▸ **RAW DATA**:
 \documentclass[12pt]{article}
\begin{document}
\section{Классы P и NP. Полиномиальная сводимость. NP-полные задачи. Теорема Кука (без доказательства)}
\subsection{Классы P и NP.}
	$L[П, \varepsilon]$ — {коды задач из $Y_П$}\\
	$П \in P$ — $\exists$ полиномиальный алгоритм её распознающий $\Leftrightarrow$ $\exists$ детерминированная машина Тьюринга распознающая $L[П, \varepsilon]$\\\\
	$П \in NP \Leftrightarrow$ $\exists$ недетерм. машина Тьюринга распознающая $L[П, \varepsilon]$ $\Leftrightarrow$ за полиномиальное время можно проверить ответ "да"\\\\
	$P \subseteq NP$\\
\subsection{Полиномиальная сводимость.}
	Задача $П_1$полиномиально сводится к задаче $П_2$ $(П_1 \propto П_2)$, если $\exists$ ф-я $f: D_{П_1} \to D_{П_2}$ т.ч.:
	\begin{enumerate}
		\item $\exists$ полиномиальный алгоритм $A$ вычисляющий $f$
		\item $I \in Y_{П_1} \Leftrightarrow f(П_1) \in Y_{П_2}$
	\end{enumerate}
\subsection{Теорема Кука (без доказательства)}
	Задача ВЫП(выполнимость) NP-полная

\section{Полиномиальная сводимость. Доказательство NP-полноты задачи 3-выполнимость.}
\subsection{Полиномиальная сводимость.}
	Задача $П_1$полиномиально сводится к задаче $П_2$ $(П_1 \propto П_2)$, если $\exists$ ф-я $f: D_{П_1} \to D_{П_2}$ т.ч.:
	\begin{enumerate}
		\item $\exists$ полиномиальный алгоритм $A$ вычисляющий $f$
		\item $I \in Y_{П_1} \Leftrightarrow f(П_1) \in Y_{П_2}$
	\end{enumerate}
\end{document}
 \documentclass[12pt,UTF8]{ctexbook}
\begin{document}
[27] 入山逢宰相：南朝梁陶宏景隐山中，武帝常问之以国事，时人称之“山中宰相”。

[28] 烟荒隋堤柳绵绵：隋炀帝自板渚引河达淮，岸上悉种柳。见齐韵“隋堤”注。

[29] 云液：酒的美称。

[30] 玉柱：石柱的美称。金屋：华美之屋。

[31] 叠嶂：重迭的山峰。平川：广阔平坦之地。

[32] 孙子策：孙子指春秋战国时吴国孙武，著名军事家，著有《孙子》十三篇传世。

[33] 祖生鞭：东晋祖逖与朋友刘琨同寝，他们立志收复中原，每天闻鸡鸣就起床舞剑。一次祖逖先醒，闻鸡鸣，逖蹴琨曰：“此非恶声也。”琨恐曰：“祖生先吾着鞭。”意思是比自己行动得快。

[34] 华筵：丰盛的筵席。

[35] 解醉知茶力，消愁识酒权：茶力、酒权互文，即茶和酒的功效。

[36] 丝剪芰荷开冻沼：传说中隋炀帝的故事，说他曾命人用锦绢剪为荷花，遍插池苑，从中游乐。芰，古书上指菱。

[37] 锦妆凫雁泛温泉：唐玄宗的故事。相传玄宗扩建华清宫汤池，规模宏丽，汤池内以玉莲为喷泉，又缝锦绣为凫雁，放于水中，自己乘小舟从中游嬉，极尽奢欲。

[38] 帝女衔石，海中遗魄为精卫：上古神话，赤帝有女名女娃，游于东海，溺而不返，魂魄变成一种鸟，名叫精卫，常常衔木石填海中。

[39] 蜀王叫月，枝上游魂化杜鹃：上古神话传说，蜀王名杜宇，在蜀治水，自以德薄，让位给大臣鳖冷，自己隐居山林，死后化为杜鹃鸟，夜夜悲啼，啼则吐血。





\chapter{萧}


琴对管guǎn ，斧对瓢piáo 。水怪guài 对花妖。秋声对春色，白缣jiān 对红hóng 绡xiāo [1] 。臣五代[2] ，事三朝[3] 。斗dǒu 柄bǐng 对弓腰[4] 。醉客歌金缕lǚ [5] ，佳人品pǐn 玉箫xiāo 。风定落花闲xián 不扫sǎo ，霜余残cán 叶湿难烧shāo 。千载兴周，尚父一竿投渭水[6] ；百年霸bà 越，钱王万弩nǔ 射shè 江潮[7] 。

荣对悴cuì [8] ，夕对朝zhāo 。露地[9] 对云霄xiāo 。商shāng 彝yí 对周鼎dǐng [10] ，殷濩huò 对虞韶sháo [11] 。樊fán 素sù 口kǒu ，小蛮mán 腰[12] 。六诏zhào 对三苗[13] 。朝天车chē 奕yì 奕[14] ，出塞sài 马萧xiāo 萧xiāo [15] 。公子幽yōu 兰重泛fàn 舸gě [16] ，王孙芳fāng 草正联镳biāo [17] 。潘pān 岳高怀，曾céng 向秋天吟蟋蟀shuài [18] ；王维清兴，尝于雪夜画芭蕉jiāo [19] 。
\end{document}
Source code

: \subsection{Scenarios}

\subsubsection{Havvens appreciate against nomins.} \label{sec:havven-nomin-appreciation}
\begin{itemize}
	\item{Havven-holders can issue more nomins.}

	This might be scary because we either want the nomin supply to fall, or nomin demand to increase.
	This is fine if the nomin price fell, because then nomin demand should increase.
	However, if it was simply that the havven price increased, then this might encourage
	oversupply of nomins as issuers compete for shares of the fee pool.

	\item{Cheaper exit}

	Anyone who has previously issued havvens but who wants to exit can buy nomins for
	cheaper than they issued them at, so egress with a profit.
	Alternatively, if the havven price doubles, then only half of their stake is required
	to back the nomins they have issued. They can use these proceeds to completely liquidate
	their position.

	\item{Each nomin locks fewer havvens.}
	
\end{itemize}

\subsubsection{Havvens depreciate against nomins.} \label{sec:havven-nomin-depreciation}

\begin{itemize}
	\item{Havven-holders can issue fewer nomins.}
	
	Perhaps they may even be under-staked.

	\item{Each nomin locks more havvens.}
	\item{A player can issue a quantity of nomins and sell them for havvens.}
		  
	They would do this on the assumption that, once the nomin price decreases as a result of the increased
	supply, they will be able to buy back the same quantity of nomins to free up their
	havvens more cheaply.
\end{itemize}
---
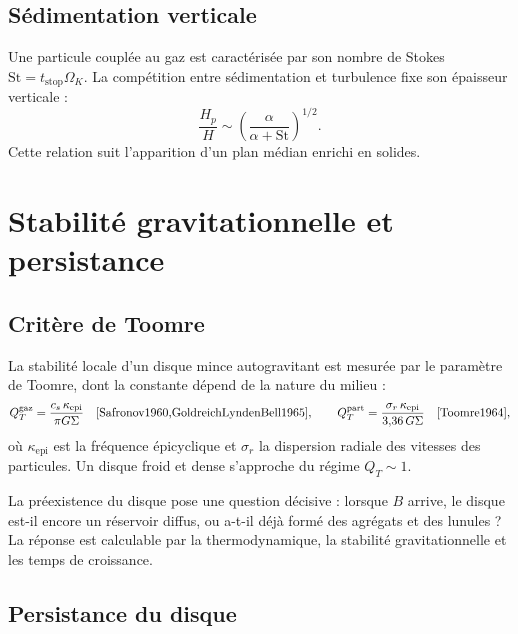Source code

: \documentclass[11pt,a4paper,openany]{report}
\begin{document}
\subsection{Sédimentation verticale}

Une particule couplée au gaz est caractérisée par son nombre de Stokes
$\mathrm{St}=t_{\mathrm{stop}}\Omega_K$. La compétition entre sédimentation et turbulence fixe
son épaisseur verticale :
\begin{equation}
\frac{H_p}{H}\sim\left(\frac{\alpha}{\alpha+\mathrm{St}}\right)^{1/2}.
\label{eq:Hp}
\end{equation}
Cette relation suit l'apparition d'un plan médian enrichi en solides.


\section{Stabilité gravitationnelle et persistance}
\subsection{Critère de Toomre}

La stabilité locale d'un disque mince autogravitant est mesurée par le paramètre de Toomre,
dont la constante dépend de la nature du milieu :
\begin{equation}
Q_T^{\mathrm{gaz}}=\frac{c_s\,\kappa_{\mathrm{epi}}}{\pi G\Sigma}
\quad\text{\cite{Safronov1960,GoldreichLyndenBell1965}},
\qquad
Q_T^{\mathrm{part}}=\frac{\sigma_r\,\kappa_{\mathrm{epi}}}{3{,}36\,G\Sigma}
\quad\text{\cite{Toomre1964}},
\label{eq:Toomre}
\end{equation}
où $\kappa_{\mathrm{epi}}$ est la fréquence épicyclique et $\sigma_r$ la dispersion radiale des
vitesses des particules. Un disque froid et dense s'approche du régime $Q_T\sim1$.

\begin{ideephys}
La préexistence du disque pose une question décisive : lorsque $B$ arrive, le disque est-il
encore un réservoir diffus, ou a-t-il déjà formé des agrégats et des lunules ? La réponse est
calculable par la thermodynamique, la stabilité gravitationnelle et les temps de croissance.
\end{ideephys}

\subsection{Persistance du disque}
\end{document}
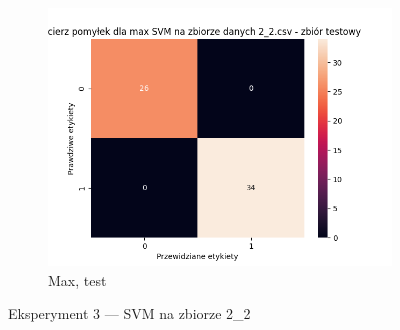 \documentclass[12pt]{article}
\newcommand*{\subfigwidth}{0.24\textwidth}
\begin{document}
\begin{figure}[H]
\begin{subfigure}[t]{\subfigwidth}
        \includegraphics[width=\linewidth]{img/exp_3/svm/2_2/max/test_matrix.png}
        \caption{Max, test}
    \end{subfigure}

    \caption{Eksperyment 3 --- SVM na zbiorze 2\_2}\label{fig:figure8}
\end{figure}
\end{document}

▸ **PROBLEM TO SOLVE**:
Check each line of the material for the string "that", then state how many lines have it and nothing more.

▸ **TASK OUTPUT**:
2